• [What this task involves] Every line of the material is to be set down again without any change.

• [Records]

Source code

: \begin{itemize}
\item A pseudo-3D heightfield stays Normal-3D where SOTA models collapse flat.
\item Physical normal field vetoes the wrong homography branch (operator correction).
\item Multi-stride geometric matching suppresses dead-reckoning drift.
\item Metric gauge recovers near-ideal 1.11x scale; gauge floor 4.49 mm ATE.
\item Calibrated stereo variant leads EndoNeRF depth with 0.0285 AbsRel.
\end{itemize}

• [Reply]
Source code

: \begin{itemize}
\item A pseudo-3D heightfield stays Normal-3D where SOTA models collapse flat.
\item Physical normal field vetoes the wrong homography branch (operator correction).
\item Multi-stride geometric matching suppresses dead-reckoning drift.
\item Metric gauge recovers near-ideal 1.11x scale; gauge floor 4.49 mm ATE.
\item Calibrated stereo variant leads EndoNeRF depth with 0.0285 AbsRel.
\end{itemize}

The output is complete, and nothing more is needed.